Pintura simbólica

Symbolismo na pintura tomou a sua direcção dos poetas e teóricos literários do movimento, mas também representou uma reacção contra os objectivos objectivistas do Realismo e o movimento cada vez mais influente do Impressionismo. Em contraste com a representação relativamente concreta que estes movimentos procuravam, os pintores simbolistas favoreceram as obras baseadas na fantasia e na imaginação. A posição Simbolista na pintura foi definida com autoridade pelo jovem crítico Albert Aurier, um entusiasta admirador de Paul Gauguin, num artigo no Mercure de France (1891). Ele elaborou sobre o argumento de Moréas de que o objectivo da arte “é vestir a ideia de forma sensual” e sublinhou as funções subjectivas, simbólicas e decorativas de uma arte que daria expressão visual à vida interior. Os pintores simbolistas voltaram-se para o místico e mesmo para o oculto numa tentativa de evocar estados de espírito subjectivos através de formas visuais.

Morte: My Irony Surpasses all Else!, litografia de Odilon Redon, 1889; na National Gallery of Art, Washington, D.C.
Death: My Irony Surpasses all Else!, litografia de Odilon Redon, 1889; na National Gallery of Art, Washington, D.C.
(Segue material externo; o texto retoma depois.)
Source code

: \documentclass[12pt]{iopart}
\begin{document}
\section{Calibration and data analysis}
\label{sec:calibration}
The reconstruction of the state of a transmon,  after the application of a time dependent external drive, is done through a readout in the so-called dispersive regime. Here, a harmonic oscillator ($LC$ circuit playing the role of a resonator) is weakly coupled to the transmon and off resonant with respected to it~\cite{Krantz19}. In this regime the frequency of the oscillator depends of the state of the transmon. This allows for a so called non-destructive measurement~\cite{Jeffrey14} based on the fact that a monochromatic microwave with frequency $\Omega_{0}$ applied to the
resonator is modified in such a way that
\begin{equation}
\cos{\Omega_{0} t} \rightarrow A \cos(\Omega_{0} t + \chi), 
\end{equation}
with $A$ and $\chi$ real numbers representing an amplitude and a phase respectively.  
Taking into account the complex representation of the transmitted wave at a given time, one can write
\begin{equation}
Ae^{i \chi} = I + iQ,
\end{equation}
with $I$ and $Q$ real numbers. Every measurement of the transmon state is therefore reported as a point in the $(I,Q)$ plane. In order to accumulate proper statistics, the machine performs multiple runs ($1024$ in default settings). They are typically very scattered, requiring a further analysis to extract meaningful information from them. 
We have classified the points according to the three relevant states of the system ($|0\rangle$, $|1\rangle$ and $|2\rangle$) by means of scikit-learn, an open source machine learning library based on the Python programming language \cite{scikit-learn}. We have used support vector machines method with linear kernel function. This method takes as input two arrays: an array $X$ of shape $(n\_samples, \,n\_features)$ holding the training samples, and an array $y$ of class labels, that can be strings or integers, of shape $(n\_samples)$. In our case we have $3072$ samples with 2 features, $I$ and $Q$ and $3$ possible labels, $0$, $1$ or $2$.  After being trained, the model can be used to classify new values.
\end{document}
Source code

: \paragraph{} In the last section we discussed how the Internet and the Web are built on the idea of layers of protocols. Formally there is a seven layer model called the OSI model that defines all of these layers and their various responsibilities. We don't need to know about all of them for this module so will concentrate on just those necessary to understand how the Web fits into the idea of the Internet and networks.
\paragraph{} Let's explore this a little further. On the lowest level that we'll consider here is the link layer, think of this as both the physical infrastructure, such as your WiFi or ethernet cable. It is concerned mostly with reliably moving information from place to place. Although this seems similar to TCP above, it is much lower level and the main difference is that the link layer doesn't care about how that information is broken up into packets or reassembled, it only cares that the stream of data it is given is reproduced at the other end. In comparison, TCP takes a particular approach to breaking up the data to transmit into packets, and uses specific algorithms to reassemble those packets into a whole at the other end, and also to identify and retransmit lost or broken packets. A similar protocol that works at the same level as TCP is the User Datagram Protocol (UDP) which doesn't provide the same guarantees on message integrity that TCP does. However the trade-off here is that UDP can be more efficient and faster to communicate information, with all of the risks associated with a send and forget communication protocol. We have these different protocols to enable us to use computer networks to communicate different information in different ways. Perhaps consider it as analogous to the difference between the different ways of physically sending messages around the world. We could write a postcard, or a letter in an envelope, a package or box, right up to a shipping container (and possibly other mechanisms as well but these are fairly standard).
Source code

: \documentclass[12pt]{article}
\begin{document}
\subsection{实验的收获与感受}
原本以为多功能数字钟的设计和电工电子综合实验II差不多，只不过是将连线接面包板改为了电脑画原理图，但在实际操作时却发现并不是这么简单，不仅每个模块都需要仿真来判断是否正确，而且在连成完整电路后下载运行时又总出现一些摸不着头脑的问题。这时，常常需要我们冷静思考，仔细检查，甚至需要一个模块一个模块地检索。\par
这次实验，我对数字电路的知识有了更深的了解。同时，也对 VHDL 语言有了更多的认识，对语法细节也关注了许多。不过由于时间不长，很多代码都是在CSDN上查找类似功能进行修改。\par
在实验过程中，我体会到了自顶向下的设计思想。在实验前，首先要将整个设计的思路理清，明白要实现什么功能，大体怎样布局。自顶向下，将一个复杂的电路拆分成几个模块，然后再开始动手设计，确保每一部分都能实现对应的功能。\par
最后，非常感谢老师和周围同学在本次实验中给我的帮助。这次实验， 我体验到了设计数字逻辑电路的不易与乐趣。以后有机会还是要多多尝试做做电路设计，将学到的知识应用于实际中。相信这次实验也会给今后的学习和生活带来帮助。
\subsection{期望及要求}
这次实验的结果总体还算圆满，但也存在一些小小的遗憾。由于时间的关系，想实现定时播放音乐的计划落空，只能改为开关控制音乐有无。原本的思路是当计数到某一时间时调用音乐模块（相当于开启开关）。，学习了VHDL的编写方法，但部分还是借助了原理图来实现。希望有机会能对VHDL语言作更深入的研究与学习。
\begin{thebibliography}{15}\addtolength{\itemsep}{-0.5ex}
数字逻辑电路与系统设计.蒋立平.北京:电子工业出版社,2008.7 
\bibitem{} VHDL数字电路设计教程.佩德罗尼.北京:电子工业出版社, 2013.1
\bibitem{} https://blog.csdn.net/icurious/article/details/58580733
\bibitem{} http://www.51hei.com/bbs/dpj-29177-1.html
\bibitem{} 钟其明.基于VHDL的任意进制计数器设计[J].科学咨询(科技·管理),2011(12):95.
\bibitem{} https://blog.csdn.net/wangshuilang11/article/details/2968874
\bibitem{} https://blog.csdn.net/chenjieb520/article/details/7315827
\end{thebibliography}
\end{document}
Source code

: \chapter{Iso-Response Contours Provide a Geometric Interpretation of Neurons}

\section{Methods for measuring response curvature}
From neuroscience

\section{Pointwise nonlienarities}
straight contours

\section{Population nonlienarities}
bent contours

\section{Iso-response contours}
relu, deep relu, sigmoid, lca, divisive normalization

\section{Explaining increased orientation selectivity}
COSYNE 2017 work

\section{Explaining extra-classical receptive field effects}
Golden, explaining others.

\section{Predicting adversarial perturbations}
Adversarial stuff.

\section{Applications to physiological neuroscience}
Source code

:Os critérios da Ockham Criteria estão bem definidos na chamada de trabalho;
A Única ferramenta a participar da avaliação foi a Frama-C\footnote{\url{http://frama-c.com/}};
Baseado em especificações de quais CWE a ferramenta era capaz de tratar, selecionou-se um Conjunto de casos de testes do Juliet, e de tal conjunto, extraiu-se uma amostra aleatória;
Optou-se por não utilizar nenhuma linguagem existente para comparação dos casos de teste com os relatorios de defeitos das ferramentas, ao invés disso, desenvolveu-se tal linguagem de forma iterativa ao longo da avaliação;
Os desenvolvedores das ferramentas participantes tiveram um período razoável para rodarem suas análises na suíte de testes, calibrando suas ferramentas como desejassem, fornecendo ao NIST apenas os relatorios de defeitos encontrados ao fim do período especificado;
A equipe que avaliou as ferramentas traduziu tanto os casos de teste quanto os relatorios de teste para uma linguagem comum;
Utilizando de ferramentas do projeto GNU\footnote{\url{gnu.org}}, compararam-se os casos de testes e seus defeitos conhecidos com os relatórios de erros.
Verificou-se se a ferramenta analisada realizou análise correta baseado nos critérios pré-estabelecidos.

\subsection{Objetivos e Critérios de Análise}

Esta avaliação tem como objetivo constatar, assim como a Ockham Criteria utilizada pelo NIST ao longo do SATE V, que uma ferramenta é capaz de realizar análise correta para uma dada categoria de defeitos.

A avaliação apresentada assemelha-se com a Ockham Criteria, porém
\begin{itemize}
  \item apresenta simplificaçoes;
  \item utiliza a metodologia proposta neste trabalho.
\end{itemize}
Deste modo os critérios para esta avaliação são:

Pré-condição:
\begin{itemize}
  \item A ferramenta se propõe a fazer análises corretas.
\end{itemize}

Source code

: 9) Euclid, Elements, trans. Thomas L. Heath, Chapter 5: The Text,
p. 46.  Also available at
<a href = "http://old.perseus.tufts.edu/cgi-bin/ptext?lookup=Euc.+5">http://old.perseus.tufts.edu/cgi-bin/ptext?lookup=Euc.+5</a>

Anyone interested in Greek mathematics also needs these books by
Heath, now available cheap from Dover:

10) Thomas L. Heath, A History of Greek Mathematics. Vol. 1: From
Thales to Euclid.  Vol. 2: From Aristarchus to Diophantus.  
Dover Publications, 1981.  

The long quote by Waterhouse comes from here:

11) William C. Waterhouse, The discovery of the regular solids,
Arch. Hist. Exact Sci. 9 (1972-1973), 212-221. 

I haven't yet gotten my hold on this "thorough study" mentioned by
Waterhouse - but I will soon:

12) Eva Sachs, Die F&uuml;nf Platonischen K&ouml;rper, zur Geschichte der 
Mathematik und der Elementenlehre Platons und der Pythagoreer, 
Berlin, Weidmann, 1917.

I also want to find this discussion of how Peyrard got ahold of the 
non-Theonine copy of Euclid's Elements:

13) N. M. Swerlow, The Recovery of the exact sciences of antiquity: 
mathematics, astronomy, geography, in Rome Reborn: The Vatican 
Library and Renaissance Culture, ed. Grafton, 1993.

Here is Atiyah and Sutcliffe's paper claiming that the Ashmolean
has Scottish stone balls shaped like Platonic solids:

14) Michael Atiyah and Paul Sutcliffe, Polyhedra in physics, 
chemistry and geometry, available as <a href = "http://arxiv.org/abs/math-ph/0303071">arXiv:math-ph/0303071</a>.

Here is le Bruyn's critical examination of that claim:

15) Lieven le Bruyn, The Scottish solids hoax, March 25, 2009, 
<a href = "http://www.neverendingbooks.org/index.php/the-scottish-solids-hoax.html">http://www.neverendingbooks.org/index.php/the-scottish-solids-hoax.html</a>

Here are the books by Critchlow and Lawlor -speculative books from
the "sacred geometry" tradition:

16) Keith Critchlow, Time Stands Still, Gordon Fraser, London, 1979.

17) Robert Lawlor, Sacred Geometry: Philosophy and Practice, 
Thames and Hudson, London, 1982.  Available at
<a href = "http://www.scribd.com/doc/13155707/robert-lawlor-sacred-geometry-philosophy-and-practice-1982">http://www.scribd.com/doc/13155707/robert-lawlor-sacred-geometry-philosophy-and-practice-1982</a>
Courtesy National Gallery of Art, Washington, D.C, Colecção Rosenwald, 1943.3.7381,

Such Postimpressionist Painters as Gauguin and Vincent van Gogh as well as the Nabis may be regarded as Symbolists in certain aspects of their art. Contudo, os pintores que são verdadeiramente representativos dos ideais estéticos Simbolistas incluem três figuras principais: Gustave Moreau, Odilon Redon, e Pierre Puvis de Chavannes. Moreau foi um pintor figurativo que criou cenas baseadas em temas lendários ou antigos. O seu estilo altamente original utilizou cores brilhantes, semelhantes a jóias para retratar os interiores ornamentados e sumptuosos de templos e palácios imaginários em que figuras escassamente revestidas são apanhadas em poses esculturalistas. A sua obra é caracterizada pelo erotismo exótico e pelo esplendor decorativo. Redon explorou temas místicos, fantásticos, e muitas vezes macabros nas suas pinturas e gráficos. As suas pinturas salientam a poética da cor nas suas delicadas harmonias de tonalidades, enquanto que o seu tema era altamente pessoal nas suas figuras míticas e oníricas. Puvis de Chavannes é agora recordado principalmente como um muralista.